Il est extrêmement difficile et délicat de mettre en mots ce qu'est ce film. Il n'est même pas question ici, pour moi, de scénario ni de personnages, ni même de comédiens, mais d'espace. L'espace m'a envoûtée, faite prisonnière, libérée, transportée. Jamais je n'ai eu cette envie dont beaucoup rêvent : aller dans l'espace. L'idée me fait même plutôt peur. Pour la première fois, pourtant, j'ai été subjuguée par ce que je voyais et j'ai souhaité, de tout mon coeur, me retrouver là-haut avec eux.
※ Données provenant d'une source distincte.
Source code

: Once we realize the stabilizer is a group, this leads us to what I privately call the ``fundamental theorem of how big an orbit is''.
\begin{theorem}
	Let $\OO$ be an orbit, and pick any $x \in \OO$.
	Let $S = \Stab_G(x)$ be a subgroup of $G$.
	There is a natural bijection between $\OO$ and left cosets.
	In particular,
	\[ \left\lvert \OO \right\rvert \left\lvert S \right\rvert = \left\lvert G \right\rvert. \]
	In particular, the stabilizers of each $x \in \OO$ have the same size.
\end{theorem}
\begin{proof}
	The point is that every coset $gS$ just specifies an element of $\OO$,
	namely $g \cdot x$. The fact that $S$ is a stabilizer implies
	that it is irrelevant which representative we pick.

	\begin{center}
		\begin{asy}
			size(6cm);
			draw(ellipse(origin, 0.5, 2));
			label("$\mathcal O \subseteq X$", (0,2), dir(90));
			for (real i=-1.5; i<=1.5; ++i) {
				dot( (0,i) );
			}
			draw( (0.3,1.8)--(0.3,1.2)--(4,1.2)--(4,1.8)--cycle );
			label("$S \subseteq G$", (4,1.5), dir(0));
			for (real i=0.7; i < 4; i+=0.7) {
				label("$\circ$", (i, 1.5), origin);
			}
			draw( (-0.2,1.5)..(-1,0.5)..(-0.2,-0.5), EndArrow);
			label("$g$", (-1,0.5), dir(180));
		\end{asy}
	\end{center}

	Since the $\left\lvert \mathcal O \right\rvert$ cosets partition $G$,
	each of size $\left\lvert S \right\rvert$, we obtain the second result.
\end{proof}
Malgré la situation de détresse que les personnages vivent, malgré l'angoisse générée par les plans de Cuaron et la claustrophobie ambiante, j'ai eu envie de me retrouver là-bas, au risque d'en mourir, pour connaître la félicité d'un tel monde.
L'image du film est absolument époustouflante. Pas seulement de par sa beauté intrinsèque, mais aussi pour la maîtrise absolue dont fait montre toute l'équipe technique responsable de ce chef d'oeuvre visuel.
L'image (photographie et technique) est réellement sidérante. Je suis sortie de là persuadée que le film avait été réellement tourné en apesanteur, émerveillée par la lumière et les couleurs, par les mouvements de caméra. Une fois de plus, je suis épatée par les idées de Cuaron et leur mise en place. 'Comment diable a t-il fait ?', me suis-je demandé mille fois.
Pour la première fois également, la 3D m'a parue être une évidence, indispensable. Le spectateur est immergé dans cet univers à la fois merveilleux et effrayant. Réellement immergé. Pas une seconde je n'ai eu l'impression d'être dans une salle de cinéma. J'étais dans l'espace, pendant 1h31. Je le conseille donc vivement : allez voir ce film sur grand écran car jamais vous n'avez vécu une expérience semblable (sauf peut-être si vous avez eu la chance de découvrir en salle les premiers Star Wars ou 2001, l'Odyssée de l'espace).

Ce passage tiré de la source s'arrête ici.